December 17, 2019

Narratives of Memory, Migration, and Xenophobia in the European Union and Canada is the distinct culmination of an intensive cross-cultural academic endeavour that explores how memories of the past are intricately intertwined with present-day realities and future aspirations. The book is based on a range of experiences that stem from a summer field school focusing on landscapes of memory in Hungary, Germany, France, and Canada, in the context of migration and xenophobia. Contributors include Canadian and European academics; directors, researchers, and educators working at various European memorial sites; as well as graduate students from a wide range of disciplines.
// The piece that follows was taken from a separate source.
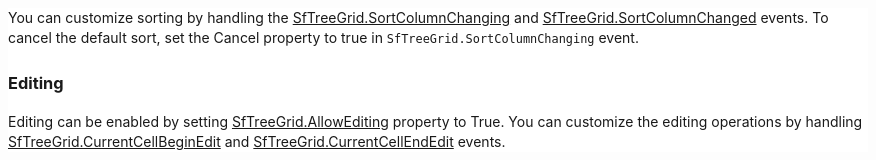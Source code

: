 You can customize sorting by handling the [SfTreeGrid.SortColumnChanging](http://help.syncfusion.com/cr/cref_files/uwp/sfdatagrid/index.html#frlrfSyncfusionUIXamlTreeGridSfTreeGridClassSortColumnsChangingTopic.html) and 
[SfTreeGrid.SortColumnChanged](http://help.syncfusion.com/cr/cref_files/uwp/sfdatagrid/index.html#frlrfSyncfusionUIXamlTreeGridSfTreeGridClassSortColumnsChangedTopic.html) events. To cancel the default sort, set the Cancel property to true in `SfTreeGrid.SortColumnChanging` event.

### Editing

Editing can be enabled by setting [SfTreeGrid.AllowEditing](http://help.syncfusion.com/cr/cref_files/uwp/sfdatagrid/index.html#frlrfSyncfusionUIXamlGridSfGridBaseClassAllowEditingTopic.html) property to True. You can customize the editing operations by handling [SfTreeGrid.CurrentCellBeginEdit](http://help.syncfusion.com/cr/cref_files/uwp/sfdatagrid/index.html#frlrfSyncfusionUIXamlTreeGridSfTreeGridClassCurrentCellBeginEditTopic.html) and [SfTreeGrid.CurrentCellEndEdit](http://help.syncfusion.com/cr/cref_files/uwp/sfdatagrid/frlrfSyncfusionUIXamlTreeGridSfTreeGridClassCurrentCellEndEditTopic.html) events.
This cross-disciplinary investigation is based on a symposium as well as a series of concert performances in Europe and Canada highlighting the complex and multi-layered narratives of memory. The ultimate goal of this scholarly undertaking is to understand how agents of memory — including the music we listen to, the (his)stories that we tell, and the political and social actions that we engage in — create narratives of the past that allow us to make sense of ourselves in the present and to critically contest and challenge xenophobic and nationalistic renderings of political possibilities.

Editors

Dr. Helga K. Hallgrímsdóttir is an Associate Professor in Public Administration and a Research Associate in the Centre for Global Studies at the University of Victoria. Her research interests are primarily in historical sociology, comparative political sociology with a focus on grassroots mobilization and social movements claimsmaking. She currently holds a SSHRC Insight grant as Principal Investigator on the link between austerity policies, economic downturn, and the rise of nationalism in Europe; and the principal investigator on a Jean Monnet Erasmus+ grant and SSHRC Connections grant on memory politics in Canada and Europe.

Dr. Helga Thorson is an Associate Professor in the Department of Germanic and Slavic Studies at the University of Victoria. She is the Co- Director of the I-witness Field School, a 4- week course on Holocaust memorialization in Europe, which she ran for the first time in 2011. In addition, she is the co-founder of “The Future of Holocaust Memorialization: Confronting Racism, Antisemitism and Homophobia through Memory Work” research collective and one of the co-organizers of the group’s first conference at Central European University in Budapest in 2014, followed by a second international conference at the University of Victoria in 2015. Dr. Thorson has received numerous teaching awards including the Faculty of Humanities Teaching Excellence Award at the University of Victoria in 2012; the Excellence in Teaching for Experiential Learning Award at the University of Victoria in 2017; and most recently a 2019 3M National Teaching Award.